The NHS has released encouraging statistics regarding cancer rates in the UK to kick off the new year. Over the past year, more patients than ever before the pandemic received essential NHS cancer treatments. Furthermore, the number of people who received life-saving NHS cancer checks increased, with over 2.8 million people seen, up by almost one-fifth from the same period prior to the pandemic (2.35 million in 2018–19). Over 10,000 checks are performed daily, with about 6% of them leading to a cancer diagnosis.
NHS staff have been functioning extraordinarily hard over the past year to recover from the pandemic, said Dame Cally Palmer, National Cancer Director for NHS England. It is because of their campaigning efforts and early diagnosis drives, as well as the fortitude of people like Dame Deborah James inspiring people to come forward, that they have seen and treated record numbers of people.
Investing in cancer awareness programmes that save lives
More people were welcomed and urged to come forward for checks as a result of the NHS’s first-ever doubling of investment in cancer awareness initiatives. Due to this, the NHS saw and treated a greater variety of patients. According to the data, 100,000 people last year had cancer diagnoses at stages one or two, when treatment is simpler (2021–2022).

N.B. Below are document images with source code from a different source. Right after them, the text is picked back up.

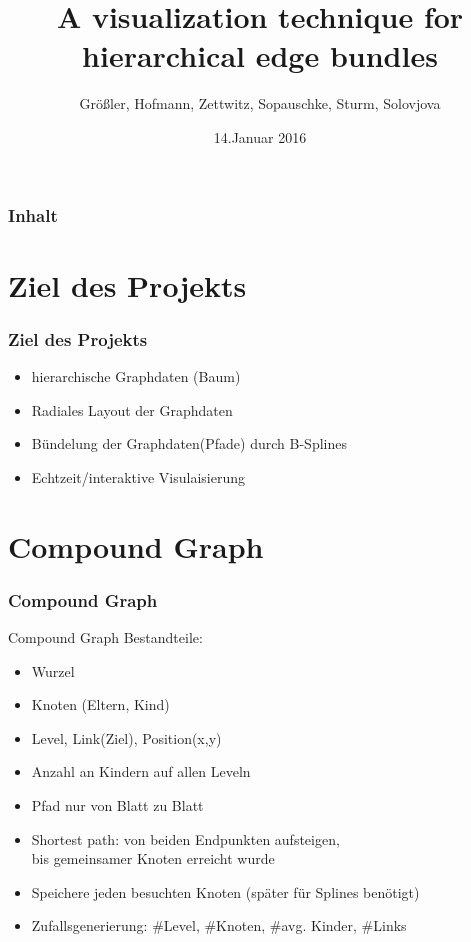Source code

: \documentclass[11pt]{beamer}
\author{Größler, Hofmann, Zettwitz, Sopauschke, Sturm, Solovjova}
\title{A visualization technique for \\  hierarchical edge bundles}
\date{14.Januar 2016}
\begin{document}
\begin{frame}
\titlepage
\end{frame}

\begin{frame}
\frametitle{Inhalt} 
\tableofcontents
\end{frame}


\section{Ziel des Projekts}
\begin{frame}
\frametitle{Ziel des Projekts}
\begin{itemize} 
\item hierarchische Graphdaten (Baum)
\item Radiales Layout der Graphdaten
\item Bündelung der Graphdaten(Pfade) durch B-Splines
\item Echtzeit/interaktive Visulaisierung
\end{itemize}
\end{frame}



\section{Compound Graph}
\begin{frame}[allowframebreaks]
\frametitle{Compound Graph}

Compound Graph Bestandteile:
\begin{itemize} 
\item Wurzel
\item Knoten (Eltern, Kind)                                                                                                                       
\item Level, Link(Ziel), Position(x,y)
\item Anzahl an Kindern auf allen Leveln
\end{itemize}

\framebreak
\begin{itemize} 
\item Pfad nur von Blatt zu Blatt
\item Shortest path: von beiden Endpunkten aufsteigen, \\ bis gemeinsamer Knoten erreicht wurde
\item Speichere jeden besuchten Knoten (später für Splines benötigt)
\item Zufallsgenerierung: \#Level, \#Knoten, \#avg. Kinder, \#Links
\end{itemize}


\end{frame}
\end{document}
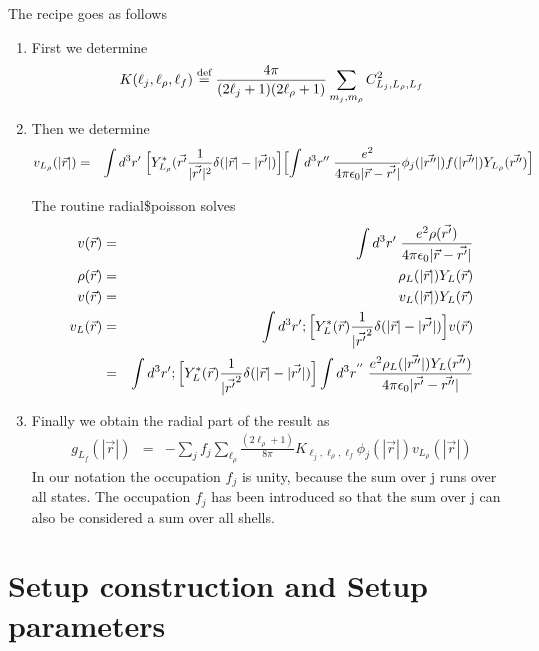 \documentclass[11pt,a4paper]{report}
\begin{document}
The recipe goes as follows 
\begin{enumerate}
\item First we determine
\begin{eqnarray*}
K(\ell_j,\ell_\rho,\ell_f)\stackrel{\text{def}}{=}
\frac{4\pi}{(2\ell_j+1)(2\ell_\rho+1)}\sum_{m_j,m_\rho}C_{L_j,L_\rho,L_f}^2
\end{eqnarray*}

\item Then we determine
\begin{eqnarray*}
v_{L_\rho}(|\vec{r}|)&=&
\int d^3r'\;\Bigl[Y^*_{L_\rho}(\vec{r'}\frac{1}{|\vec{r'}|^2}\delta(|\vec{r}|-|\vec{r'}|)\Bigr]
\Bigl[\int d^3r''\; \frac{e^2}
{4\pi\epsilon_0|\vec{r}-\vec{r'}|}
\phi_j(|\vec{r''}|)f(|\vec{r''}|)Y_{L_\rho}(\vec{r''})\Bigr]
\end{eqnarray*}

The routine radial\$poisson solves
\begin{eqnarray*}
v(\vec{r})&=&\int d^3r'\;\frac{e^2\rho(\vec{r'})}{4\pi\epsilon_0|\vec{r}-\vec{r'}|}
\\
\rho(\vec{r})&=&\rho_L(|\vec{r}|)Y_L(\vec{r})
\\
v(\vec{r})&=&v_L(|\vec{r}|)Y_L(\vec{r})
\\
v_L(\vec{r})
&=&\int d^3r'; \Bigl[Y^*_L(\vec{r})\frac{1}{|\vec{r'}^2}
\delta(|\vec{r}|-|\vec{r'}|)\Bigr]
v(\vec{r})
\\
&=&\int d^3r'; \Bigl[Y^*_L(\vec{r})\frac{1}{|\vec{r'}^2}
\delta(|\vec{r}|-|\vec{r'}|)\Bigr]
\int d^3r^{''}\;\frac{e^2\rho_L(|\vec{r''}|)Y_L(\vec{r''})}{4\pi\epsilon_0|\vec{r'}-\vec{r''}|}
\end{eqnarray*}

\item Finally we obtain the radial part of the result as
\begin{eqnarray*}
g_{L_f}(|\vec{r}|)&=&-\sum_{j}f_j\sum_{\ell_\rho}
\frac{(2\ell_\rho+1)}{8\pi}K_{\ell_j,\ell_\rho,\ell_f}
\phi_j(|\vec{r}|)v_{L_\rho}(|\vec{r}|)
\end{eqnarray*}
In our notation the
occupation $f_j$ is unity, because the sum over j runs over all
states.  The occupation $f_j$ has been introduced so that the sum over
j can also be considered a sum over all shells.
\end{enumerate}

\chapter{Setup construction and Setup parameters}
\end{document}
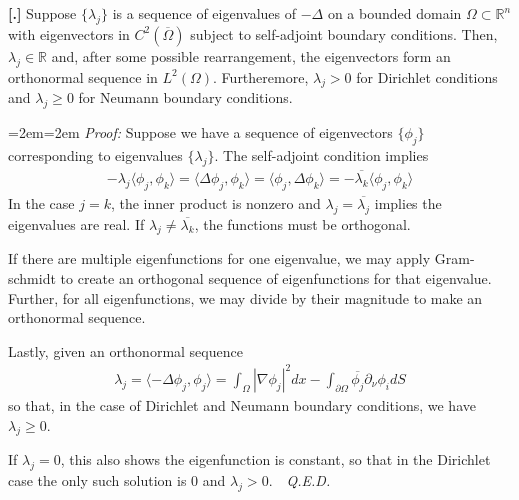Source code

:\documentclass{article}
\newcommand{\R}{{\mathbb{R}}}
\newcommand{\cl}[1]{{\overline{#1}}}
\newcommand{\pd}{\partial}
\newcounter{result}[section]
\newenvironment{res}[1][]{\refstepcounter{result}\par\medskip
	\noindent \textbf{[\thesection.\theresult] #1} \rmfamily}{\medskip}
\newenvironment{pf}{%
	\par%
	\medskip
	\leftskip=2em\rightskip=2em%
	\noindent\ignorespaces \textit{Proof:} \newline}{%
	\,\, \newline \textit{Q.E.D.}\par\medskip}
\begin{document}
	\vspace{0.25 cm}
	
	\begin{res}
		Suppose $\{\lambda_{j} \}$ is a sequence of eigenvalues of $-\Delta$ on a bounded domain $\Omega \subset \R^{n}$ with eigenvectors in $C^{2}(\cl{\Omega})$ subject to self-adjoint boundary conditions. Then, $\lambda_{j} \in \R$ and, after some possible rearrangement, the eigenvectors form an orthonormal sequence in $L^{2}(\Omega)$. Furtheremore, $\lambda_{j} > 0$ for Dirichlet conditions and $\lambda_{j} \geq 0$ for Neumann boundary conditions.  
	\end{res}
	
	\begin{pf}
		Suppose we have a sequence of eigenvectors $\{\phi_{j}\}$ corresponding to eigenvalues $\{\lambda_{j}\}$. The self-adjoint condition implies 
		\begin{align*}
			-\lambda_{j} \langle \phi_{j}, \phi_{k} \rangle = \langle \Delta \phi_{j}, \phi_{k} \rangle  = \langle \phi_{j}, \Delta \phi_{k} \rangle  = -\cl{\lambda_{k}} \langle \phi_{j}, \phi_{k} \rangle 
		\end{align*}
		In the case $j=k$, the inner product is nonzero and $\lambda_{j} = \cl{\lambda_{j}}$ implies the eigenvalues are real. If $\lambda_{j}\neq \cl{\lambda_{k}}$, the functions must be orthogonal.
		
		If there are multiple eigenfunctions for one eigenvalue, we may apply Gram-schmidt to create an orthogonal sequence of eigenfunctions for that eigenvalue. Further, for all eigenfunctions, we may divide by their magnitude to make an orthonormal sequence. 
		
		Lastly, given an orthonormal sequence
		\begin{align*}
			\lambda_{j} = \langle -\Delta \phi_{j},\phi_{j} \rangle  = \int_{\Omega} |\nabla \phi_{j} |^{2} dx - \int_{\pd \Omega} \cl{\phi_{j}} \pd_{\nu} \phi_{i} dS
		\end{align*}
		so that, in the case of Dirichlet and Neumann boundary conditions, we have $\lambda_{j}\geq 0$. 
		
		If $\lambda_{j} = 0$, this also shows the eigenfunction is constant, so that in the Dirichlet case the only such solution is $0$ and $\lambda_{j} > 0$. 
	\end{pf}


	
\end{document}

According to Health and Social Care Secretary Steve Barclay, a record number of people underwent critical cancer treatment in the past year, up by more than 8,000 from the same period prior to the epidemic.
The NHS is investing in initiatives to promote awareness of symptoms and encourage people to come forward with concerns, as well as giving more cancer screenings than ever before and detecting record numbers of cancers at an early stage.
Providing community cancer patients with NHS care
Early cancer detection is essential for enhancing health outcomes and giving patients access to the best NHS cancer care. Since all GP teams have immediate access to life-saving testing for patients, waiting times are shorter, and thousands of patients can receive diagnoses or the all-clear faster. In addition, high street pharmacies will get funding to identify cancer symptoms, and pharmacist training will begin in January 2022.
The NHS has also quadrupled the number of community lung truck locations, resulting in the monthly MOT of over 30,000 people’s lungs, which can save their lives. As a result, almost 1,300 persons received early lung cancer diagnoses, with more than 77% receiving a stage one or stage two diagnosis.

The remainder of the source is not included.